A la faveur d’une interview à PRC TV, le ministre de l’Administration territoriale (Minat) règle ses comptes en s’en prenant vertement à la mémoire d’Anicet Georges Ekane.
Tout était réglé avec la précision d’une horloge suisse. A la manœuvre, un éditorialiste retraité de la CRTV, reconverti à la propagande d’État. Au menu, un sacré client. Expert dans l’art de la rhétorique politique violente et ses détracteurs ajouteront, grand maître de la manip et du langage ordurier. Un ministre ne parle pas comme ça.

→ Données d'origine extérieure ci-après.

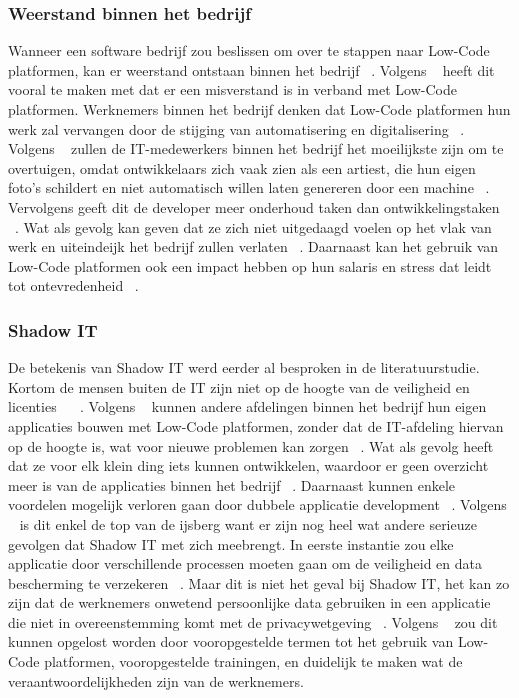\subsubsection*{Weerstand binnen het bedrijf}
\label{subsec:weerstand-binnen-het-bedrijf}
Wanneer een software bedrijf zou beslissen om over te stappen naar Low-Code platformen, kan er weerstand ontstaan binnen het bedrijf ~\autocite{Elshan2023}.
Volgens ~\textcite{Elshan2023} heeft dit vooral te maken met dat er een misverstand is in verband met Low-Code platformen. Werknemers binnen het bedrijf denken dat Low-Code platformen
hun werk zal vervangen door de stijging van automatisering en digitalisering ~\autocite{Elshan2023}. Volgens ~\textcite{Elshan2023} zullen de IT-medewerkers binnen het bedrijf
het moeilijkste zijn om te overtuigen, omdat ontwikkelaars zich vaak zien als een artiest, die hun eigen foto's schildert en niet automatisch willen laten genereren door een machine ~\autocite{Elshan2023}.
Vervolgens geeft dit de developer meer onderhoud taken dan ontwikkelingstaken ~\autocite{Elshan2023}. Wat als gevolg kan geven dat ze zich niet uitgedaagd voelen op het vlak van werk en uiteindeijk
het bedrijf zullen verlaten ~\autocite{Elshan2023}. Daarnaast kan het gebruik van Low-Code platformen ook een impact hebben op hun salaris en stress dat leidt tot ontevredenheid ~\autocite{Elshan2023}.


\subsubsection*{Shadow IT}
\label{subsec:shadow-it}
De betekenis van Shadow IT werd eerder al besproken in de literatuurstudie. Kortom de mensen buiten de IT zijn niet op de hoogte van de veiligheid en licenties ~\autocite{Yan2021} ~\autocite{Rokis_2022}.
Volgens ~\textcite{Elshan2023} kunnen andere afdelingen binnen het bedrijf hun eigen applicaties bouwen met Low-Code platformen, zonder dat de IT-afdeling hiervan op de hoogte is, wat voor nieuwe problemen kan zorgen ~\autocite{Elshan2023}.
Wat als gevolg heeft dat ze voor elk klein ding iets kunnen ontwikkelen, waardoor er geen overzicht meer is van de applicaties binnen het bedrijf ~\autocite{Elshan2023}. Daarnaast kunnen enkele voordelen mogelijk verloren gaan
door dubbele applicatie development ~\autocite{Elshan2023}. Volgens ~\textcite{Elshan2023} is dit enkel de top van de ijsberg want er zijn nog heel wat andere serieuze gevolgen dat Shadow IT met zich meebrengt.
In eerste instantie zou elke applicatie door verschillende processen moeten gaan om de veiligheid en data bescherming te verzekeren ~\autocite{Elshan2023}. Maar dit is niet het geval bij Shadow IT,
het kan zo zijn dat de werknemers onwetend persoonlijke data gebruiken in een applicatie die niet in overeenstemming komt met de privacywetgeving  ~\autocite{Elshan2023}. Volgens ~\textcite{Elshan2023}
zou dit kunnen opgelost worden door vooropgestelde termen tot het gebruik van Low-Code platformen, vooropgestelde trainingen, en duidelijk te maken wat de veraantwoordelijkheden zijn van de werknemers.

Atanga Nji dénie à Anicet Ekane les qualités de martyr ou de héros. Fidèle à ses méthodes, il s’emploie à polir l’image de son maître politique et de la première dame dont il vante l’humanisme débordant. C’est au titre de cet humanisme qu’il a volé au secours d’Anicet Ekane en détresse au CHU où il était à l’article de la mort il y a un an. Au passage, il a tenu à celui qu’il présente non pas comme un ami, mais plutôt comme une connaissance, le langage de la fermeté et de la vérité : « Toute votre vie, vous avez fait le désordre et vous vous êtes toujours retrouvé du mauvais côté de la République ».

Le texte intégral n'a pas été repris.